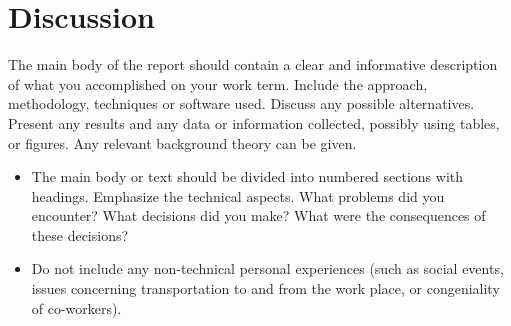 \section{Discussion}

The main body of the report should contain a clear and informative description of what you accomplished on your work term. Include the approach, methodology, techniques or software used. Discuss any possible alternatives. Present any results and any data or information collected, possibly using tables, or figures. Any relevant background theory can be given.

\begin{itemize}
  \item The main body or text should be divided into numbered sections with headings. Emphasize the technical aspects. What problems did you encounter? What decisions did you make? What were the consequences of these decisions?
  \item Do not include any non-technical personal experiences (such as social events, issues concerning transportation to and from the work place, or congeniality of co-workers).
\end{itemize}








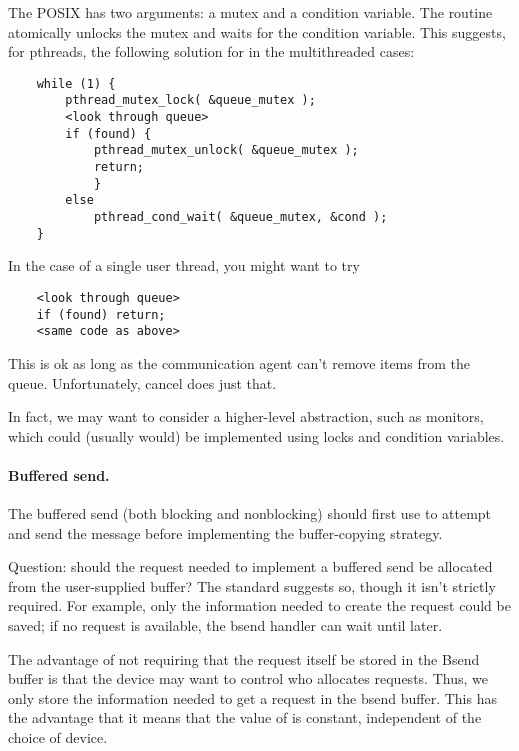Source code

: \documentclass{article}
\begin{document}
\begin{mmadi}

The POSIX  has two arguments: a mutex and a condition
variable.  The routine atomically unlocks the mutex and waits for the
condition variable. This suggests, for pthreads, the following solution for
 in the multithreaded cases:
\begin{verbatim}
    while (1) {
        pthread_mutex_lock( &queue_mutex );
        <look through queue>
        if (found) {
            pthread_mutex_unlock( &queue_mutex );
            return;
            }
        else 
            pthread_cond_wait( &queue_mutex, &cond );
    }
\end{verbatim}
In the case of a single user thread, you might want to try
\begin{verbatim}
    <look through queue>
    if (found) return;
    <same code as above>
\end{verbatim}
This is ok as long as the communication agent can't remove items from the
queue.  Unfortunately, cancel does just that.  

In fact, we may want to consider a higher-level abstraction, such as monitors,
which could (usually would) be implemented using locks and condition variables.
\end{mmadi}

\paragraph{Buffered send.}
The buffered send (both blocking and nonblocking) should first use
 to attempt 
and send the message before implementing the buffer-copying strategy.

Question: should the request needed to implement a buffered send be allocated
from the user-supplied buffer?  The standard suggests so, though it isn't
strictly required.  For example, only the information needed to create
the request could be saved; if no request is available, the bsend
handler can wait until later.

The advantage of not requiring that the request itself be stored in
the Bsend buffer is that the device may want to control who allocates
requests.  Thus, we only store the information needed to get a request
in the bsend buffer.  This has the advantage that it means that the
value of  is constant, independent of the
choice of device.
\end{document}
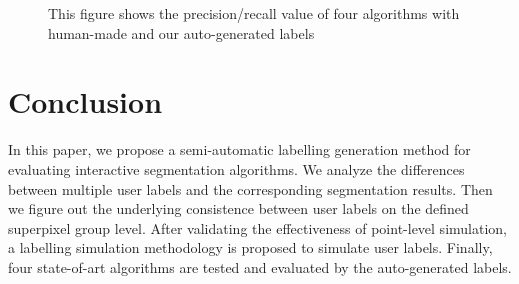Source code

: \documentclass[runningheads,a4paper]{llncs}
\begin{document}
\begin{figure}[!tb]
{}
\caption{This figure shows the precision/recall value of four algorithms with human-made and our auto-generated labels }
\label{fig:pr boxplot}
\end{figure}


\section{Conclusion}
In this paper, we propose a semi-automatic labelling generation method for evaluating interactive segmentation algorithms. We analyze the differences between multiple user labels and the corresponding segmentation results. Then we figure out the underlying consistence between user labels on the defined superpixel group level. After validating the effectiveness of point-level simulation, a labelling simulation methodology is proposed to simulate user labels. Finally, four state-of-art algorithms are tested and evaluated by the auto-generated labels.
\end{document}
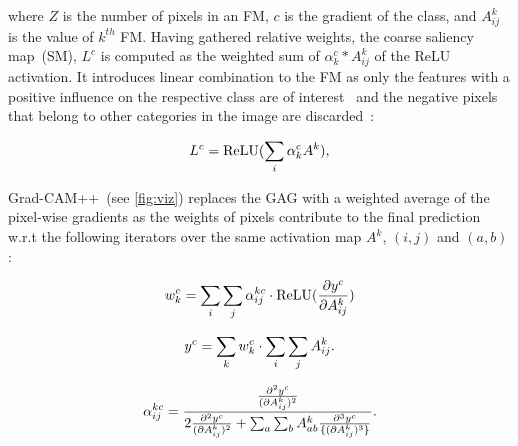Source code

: \documentclass[conference]{IEEEtran}
\begin{document}
where $Z$ is the number of pixels in an FM, $c$ is the gradient of the class, and $A_{ij}^k$ is the value of $k^{th}$ FM. Having gathered relative weights, the coarse saliency map~(SM), $L^c$ is computed as the weighted sum of $\alpha_k^c*A_{ij}^k$ of the ReLU activation.
It introduces linear combination to the FM as only the features with a positive influence on the respective class are of interest~\cite{chattopadhay2018grad} and the negative pixels that belong to other categories in the image are discarded~\cite{114}:

\vspace{-2mm}
\begin{equation}
\scriptsize{
    L^c=\operatorname{ReLU}(\sum_{i}\alpha_k^cA^k),}
    \label{3.11}
\end{equation}
\vspace{-4mm}

Grad-CAM++~(see \cref{fig:viz}) replaces the GAG with a weighted average of the pixel-wise gradients as the weights of pixels contribute to the final prediction w.r.t the following iterators over the same activation map $A^k$, $(i,j)$ and $(a,b)$: 

\vspace{-2mm}
\begin{equation}
\scriptsize{
    w_k^c=\sum_{i}\sum_{j}\alpha_{ij}^{kc}\cdot \operatorname{ReLU}(\frac{\partial y^c}{\partial A_{ij}^k})}
\end{equation}
\vspace{-2mm}

\begin{equation}
\scriptsize{
    y^c=\sum_{k}w_k^c\cdot \sum_{i}\sum_{j}A_{ij}^k.} 
\end{equation}
\vspace{-4mm}

\begin{equation}
\scriptsize{
    \alpha_{ij}^{kc}=\frac{\frac{\partial^2y^c}{(\partial A_{ij}^k)^2}}{2\frac{\partial^2y^c}{(\partial A_{ij}^k)^2}+\sum_{a}\sum_{b}A_{ab}^k{\frac{\partial^3y^c}{\{(\partial A_{ij}^k)^3\}}}}.}
    \label{eq:w}
\end{equation}
\vspace{-2mm}
\end{document}
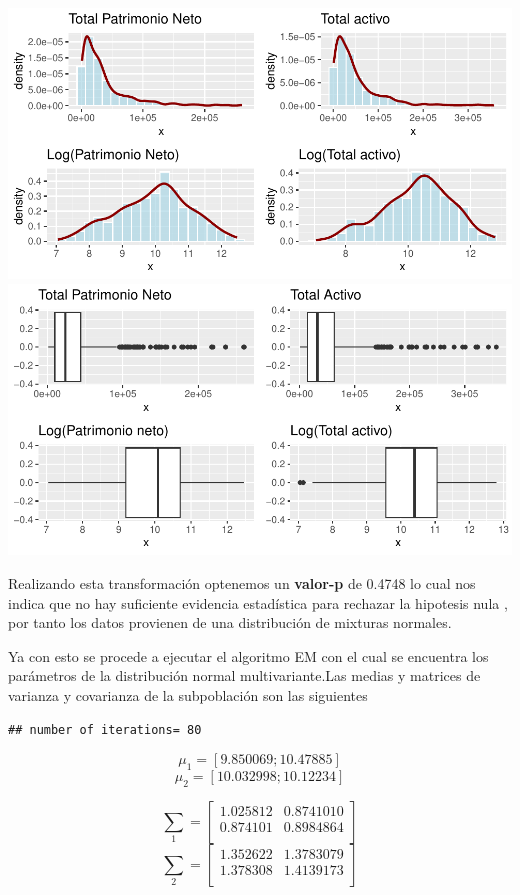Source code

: \documentclass[
]{article}
\begin{document}
\includegraphics{CODIGO_PROYECTO_EM_files/figure-latex/unnamed-chunk-3-1.pdf}
\includegraphics{CODIGO_PROYECTO_EM_files/figure-latex/unnamed-chunk-3-2.pdf}

Realizando esta transformación optenemos un \textbf{valor-p} de 0.4748
lo cual nos indica que no hay suficiente evidencia estadística para
rechazar la hipotesis nula , por tanto los datos provienen de una
distribución de mixturas normales.

Ya con esto se procede a ejecutar el algoritmo EM con el cual se
encuentra los parámetros de la distribución normal multivariante.Las
medias y matrices de varianza y covarianza de la subpoblación son las
siguientes

\begin{verbatim}
## number of iterations= 80
\end{verbatim}

\[\mu_1=[9.850069 ;10.47885]\] \[\mu_2=[10.032998; 10.12234]\]

\[
\sum_1 = \begin{bmatrix}
   1.025812 & 0.8741010 \\
   0.874101& 0.8984864 \\
\end{bmatrix}
\] \[
\sum_2 = \begin{bmatrix}
   1.352622 & 1.3783079 \\
   1.378308 & 1.4139173  \\
\end{bmatrix}
\]
\end{document}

------------------------------------------------------------------------

§ **EXERCISE DESCRIPTION**:
Omit any images, then output the listing exactly.

§ **REPLY TO THE TASK**:
 \section{Discussion}

The main body of the report should contain a clear and informative description of what you accomplished on your work term. Include the approach, methodology, techniques or software used. Discuss any possible alternatives. Present any results and any data or information collected, possibly using tables, or figures. Any relevant background theory can be given.

\begin{itemize}
  \item The main body or text should be divided into numbered sections with headings. Emphasize the technical aspects. What problems did you encounter? What decisions did you make? What were the consequences of these decisions?
  \item Do not include any non-technical personal experiences (such as social events, issues concerning transportation to and from the work place, or congeniality of co-workers).
\end{itemize}








Source code

: \documentclass{article}
\begin{document}
\begin{mmadi}

The POSIX  has two arguments: a mutex and a condition
variable.  The routine atomically unlocks the mutex and waits for the
condition variable. This suggests, for pthreads, the following solution for
 in the multithreaded cases:
\begin{verbatim}
    while (1) {
        pthread_mutex_lock( &queue_mutex );
        <look through queue>
        if (found) {
            pthread_mutex_unlock( &queue_mutex );
            return;
            }
        else 
            pthread_cond_wait( &queue_mutex, &cond );
    }
\end{verbatim}
In the case of a single user thread, you might want to try
\begin{verbatim}
    <look through queue>
    if (found) return;
    <same code as above>
\end{verbatim}
This is ok as long as the communication agent can't remove items from the
queue.  Unfortunately, cancel does just that.  

In fact, we may want to consider a higher-level abstraction, such as monitors,
which could (usually would) be implemented using locks and condition variables.
\end{mmadi}

\paragraph{Buffered send.}
The buffered send (both blocking and nonblocking) should first use
 to attempt 
and send the message before implementing the buffer-copying strategy.

Question: should the request needed to implement a buffered send be allocated
from the user-supplied buffer?  The standard suggests so, though it isn't
strictly required.  For example, only the information needed to create
the request could be saved; if no request is available, the bsend
handler can wait until later.

The advantage of not requiring that the request itself be stored in
the Bsend buffer is that the device may want to control who allocates
requests.  Thus, we only store the information needed to get a request
in the bsend buffer.  This has the advantage that it means that the
value of  is constant, independent of the
choice of device.
\end{document}
Source code

: \documentclass[runningheads,a4paper]{llncs}
\begin{document}
\begin{figure}[!tb]
{}
\caption{This figure shows the precision/recall value of four algorithms with human-made and our auto-generated labels }
\label{fig:pr boxplot}
\end{figure}


\section{Conclusion}
In this paper, we propose a semi-automatic labelling generation method for evaluating interactive segmentation algorithms. We analyze the differences between multiple user labels and the corresponding segmentation results. Then we figure out the underlying consistence between user labels on the defined superpixel group level. After validating the effectiveness of point-level simulation, a labelling simulation methodology is proposed to simulate user labels. Finally, four state-of-art algorithms are tested and evaluated by the auto-generated labels.
\end{document}
Source code

: \documentclass[conference]{IEEEtran}
\begin{document}
where $Z$ is the number of pixels in an FM, $c$ is the gradient of the class, and $A_{ij}^k$ is the value of $k^{th}$ FM. Having gathered relative weights, the coarse saliency map~(SM), $L^c$ is computed as the weighted sum of $\alpha_k^c*A_{ij}^k$ of the ReLU activation.
It introduces linear combination to the FM as only the features with a positive influence on the respective class are of interest~\cite{chattopadhay2018grad} and the negative pixels that belong to other categories in the image are discarded~\cite{114}:

\vspace{-2mm}
\begin{equation}
\scriptsize{
    L^c=\operatorname{ReLU}(\sum_{i}\alpha_k^cA^k),}
    \label{3.11}
\end{equation}
\vspace{-4mm}

Grad-CAM++~(see \cref{fig:viz}) replaces the GAG with a weighted average of the pixel-wise gradients as the weights of pixels contribute to the final prediction w.r.t the following iterators over the same activation map $A^k$, $(i,j)$ and $(a,b)$: 

\vspace{-2mm}
\begin{equation}
\scriptsize{
    w_k^c=\sum_{i}\sum_{j}\alpha_{ij}^{kc}\cdot \operatorname{ReLU}(\frac{\partial y^c}{\partial A_{ij}^k})}
\end{equation}
\vspace{-2mm}

\begin{equation}
\scriptsize{
    y^c=\sum_{k}w_k^c\cdot \sum_{i}\sum_{j}A_{ij}^k.} 
\end{equation}
\vspace{-4mm}

\begin{equation}
\scriptsize{
    \alpha_{ij}^{kc}=\frac{\frac{\partial^2y^c}{(\partial A_{ij}^k)^2}}{2\frac{\partial^2y^c}{(\partial A_{ij}^k)^2}+\sum_{a}\sum_{b}A_{ab}^k{\frac{\partial^3y^c}{\{(\partial A_{ij}^k)^3\}}}}.}
    \label{eq:w}
\end{equation}
\vspace{-2mm}
\end{document}
Source code

: \documentclass[
]{article}
\begin{document}
\includegraphics{CODIGO_PROYECTO_EM_files/figure-latex/unnamed-chunk-3-1.pdf}
\includegraphics{CODIGO_PROYECTO_EM_files/figure-latex/unnamed-chunk-3-2.pdf}

Realizando esta transformación optenemos un \textbf{valor-p} de 0.4748
lo cual nos indica que no hay suficiente evidencia estadística para
rechazar la hipotesis nula , por tanto los datos provienen de una
distribución de mixturas normales.

Ya con esto se procede a ejecutar el algoritmo EM con el cual se
encuentra los parámetros de la distribución normal multivariante.Las
medias y matrices de varianza y covarianza de la subpoblación son las
siguientes

\begin{verbatim}
## number of iterations= 80
\end{verbatim}

\[\mu_1=[9.850069 ;10.47885]\] \[\mu_2=[10.032998; 10.12234]\]

\[
\sum_1 = \begin{bmatrix}
   1.025812 & 0.8741010 \\
   0.874101& 0.8984864 \\
\end{bmatrix}
\] \[
\sum_2 = \begin{bmatrix}
   1.352622 & 1.3783079 \\
   1.378308 & 1.4139173  \\
\end{bmatrix}
\]
\end{document}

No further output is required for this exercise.